Prompt: Each record that comes next should be output exactly; pictures do not belong in the copy.

____________________

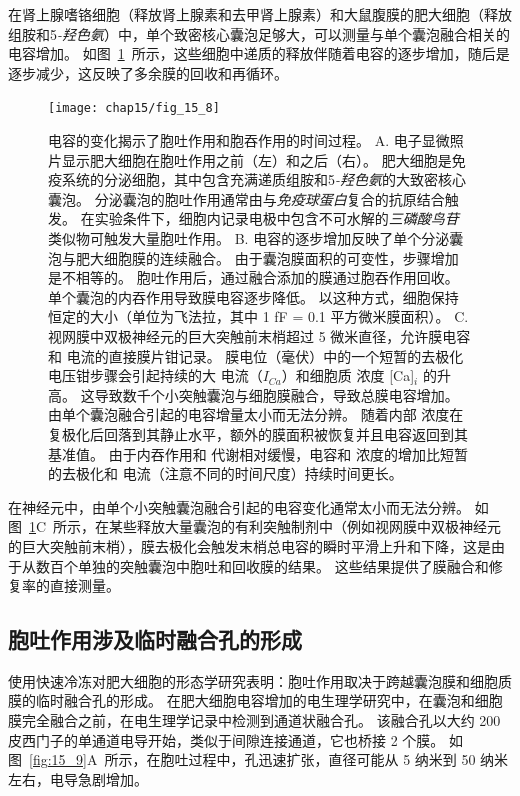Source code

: 在肾上腺嗜铬细胞（释放肾上腺素和去甲肾上腺素）和大鼠腹膜的肥大细胞（释放组胺和5\textit{-羟色氨}）中，单个致密核心囊泡足够大，可以测量与单个囊泡融合相关的电容增加。
如图~\ref{fig:15_8}~所示，这些细胞中递质的释放伴随着电容的逐步增加，随后是逐步减少，这反映了多余膜的回收和再循环。


\begin{figure}[htbp]
	\centering
	\texttt{[image: chap15/fig\_15\_8]}
	\caption{电容的变化揭示了胞吐作用和胞吞作用的时间过程。
		A. 电子显微照片显示肥大细胞在胞吐作用之前（左）和之后（右）。
		肥大细胞是免疫系统的分泌细胞，其中包含充满递质组胺和5\textit{-羟色氨}的大致密核心囊泡。
		分泌囊泡的胞吐作用通常由与\textit{免疫球蛋白}复合的抗原结合触发。
		在实验条件下，细胞内记录电极中包含不可水解的\textit{三磷酸鸟苷}类似物可触发大量胞吐作用。
		B. 电容的逐步增加反映了单个分泌囊泡与肥大细胞膜的连续融合。
		由于囊泡膜面积的可变性，步骤增加是不相等的。
		胞吐作用后，通过融合添加的膜通过胞吞作用回收。
		单个囊泡的内吞作用导致膜电容逐步降低。
		以这种方式，细胞保持恒定的大小（单位为飞法拉，其中 1 fF = 0.1 平方微米膜面积）\cite{fernandez1984capacitance}。
		C. 视网膜中双极神经元的巨大突触前末梢超过 5 微米直径，允许膜电容和  电流的直接膜片钳记录。
		膜电位（毫伏）中的一个短暂的去极化电压钳步骤会引起持续的大  电流（$I_{Ca}$）和细胞质  浓度 [Ca]$_i$ 的升高。
		这导致数千个小突触囊泡与细胞膜融合，导致总膜电容增加。
		由单个囊泡融合引起的电容增量太小而无法分辨。
		随着内部  浓度在复极化后回落到其静止水平，额外的膜面积被恢复并且电容返回到其基准值。
		由于内吞作用和  代谢相对缓慢，电容和  浓度的增加比短暂的去极化和  电流（注意不同的时间尺度）持续时间更长\cite{zenisek2004visualizing}。}
	\label{fig:15_8}
\end{figure}


在神经元中，由单个小突触囊泡融合引起的电容变化通常太小而无法分辨。
如图~\ref{fig:15_8}C~所示，在某些释放大量囊泡的有利突触制剂中（例如视网膜中双极神经元的巨大突触前末梢），膜去极化会触发末梢总电容的瞬时平滑上升和下降，这是由于从数百个单独的突触囊泡中胞吐和回收膜的结果。
这些结果提供了膜融合和修复率的直接测量。



\subsection{胞吐作用涉及临时融合孔的形成}

使用快速冷冻对肥大细胞的形态学研究表明：胞吐作用取决于跨越囊泡膜和细胞质膜的临时融合孔的形成。
在肥大细胞电容增加的电生理学研究中，在囊泡和细胞膜完全融合之前，在电生理学记录中检测到通道状融合孔。 
该融合孔以大约 200 皮西门子的单通道电导开始，类似于间隙连接通道，它也桥接 2 个膜。
如图~\ref{fig:15_9}A~所示，在胞吐过程中，孔迅速扩张，直径可能从 5 纳米到 50 纳米左右，电导急剧增加。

____________________

The completed task:
Source code

: 在肾上腺嗜铬细胞（释放肾上腺素和去甲肾上腺素）和大鼠腹膜的肥大细胞（释放组胺和5\textit{-羟色氨}）中，单个致密核心囊泡足够大，可以测量与单个囊泡融合相关的电容增加。
如图~\ref{fig:15_8}~所示，这些细胞中递质的释放伴随着电容的逐步增加，随后是逐步减少，这反映了多余膜的回收和再循环。


\begin{figure}[htbp]
	\centering
	\texttt{[image: chap15/fig\_15\_8]}
	\caption{电容的变化揭示了胞吐作用和胞吞作用的时间过程。
		A. 电子显微照片显示肥大细胞在胞吐作用之前（左）和之后（右）。
		肥大细胞是免疫系统的分泌细胞，其中包含充满递质组胺和5\textit{-羟色氨}的大致密核心囊泡。
		分泌囊泡的胞吐作用通常由与\textit{免疫球蛋白}复合的抗原结合触发。
		在实验条件下，细胞内记录电极中包含不可水解的\textit{三磷酸鸟苷}类似物可触发大量胞吐作用。
		B. 电容的逐步增加反映了单个分泌囊泡与肥大细胞膜的连续融合。
		由于囊泡膜面积的可变性，步骤增加是不相等的。
		胞吐作用后，通过融合添加的膜通过胞吞作用回收。
		单个囊泡的内吞作用导致膜电容逐步降低。
		以这种方式，细胞保持恒定的大小（单位为飞法拉，其中 1 fF = 0.1 平方微米膜面积）\cite{fernandez1984capacitance}。
		C. 视网膜中双极神经元的巨大突触前末梢超过 5 微米直径，允许膜电容和  电流的直接膜片钳记录。
		膜电位（毫伏）中的一个短暂的去极化电压钳步骤会引起持续的大  电流（$I_{Ca}$）和细胞质  浓度 [Ca]$_i$ 的升高。
		这导致数千个小突触囊泡与细胞膜融合，导致总膜电容增加。
		由单个囊泡融合引起的电容增量太小而无法分辨。
		随着内部  浓度在复极化后回落到其静止水平，额外的膜面积被恢复并且电容返回到其基准值。
		由于内吞作用和  代谢相对缓慢，电容和  浓度的增加比短暂的去极化和  电流（注意不同的时间尺度）持续时间更长\cite{zenisek2004visualizing}。}
	\label{fig:15_8}
\end{figure}


在神经元中，由单个小突触囊泡融合引起的电容变化通常太小而无法分辨。
如图~\ref{fig:15_8}C~所示，在某些释放大量囊泡的有利突触制剂中（例如视网膜中双极神经元的巨大突触前末梢），膜去极化会触发末梢总电容的瞬时平滑上升和下降，这是由于从数百个单独的突触囊泡中胞吐和回收膜的结果。
这些结果提供了膜融合和修复率的直接测量。



\subsection{胞吐作用涉及临时融合孔的形成}

使用快速冷冻对肥大细胞的形态学研究表明：胞吐作用取决于跨越囊泡膜和细胞质膜的临时融合孔的形成。
在肥大细胞电容增加的电生理学研究中，在囊泡和细胞膜完全融合之前，在电生理学记录中检测到通道状融合孔。 
该融合孔以大约 200 皮西门子的单通道电导开始，类似于间隙连接通道，它也桥接 2 个膜。
如图~\ref{fig:15_9}A~所示，在胞吐过程中，孔迅速扩张，直径可能从 5 纳米到 50 纳米左右，电导急剧增加。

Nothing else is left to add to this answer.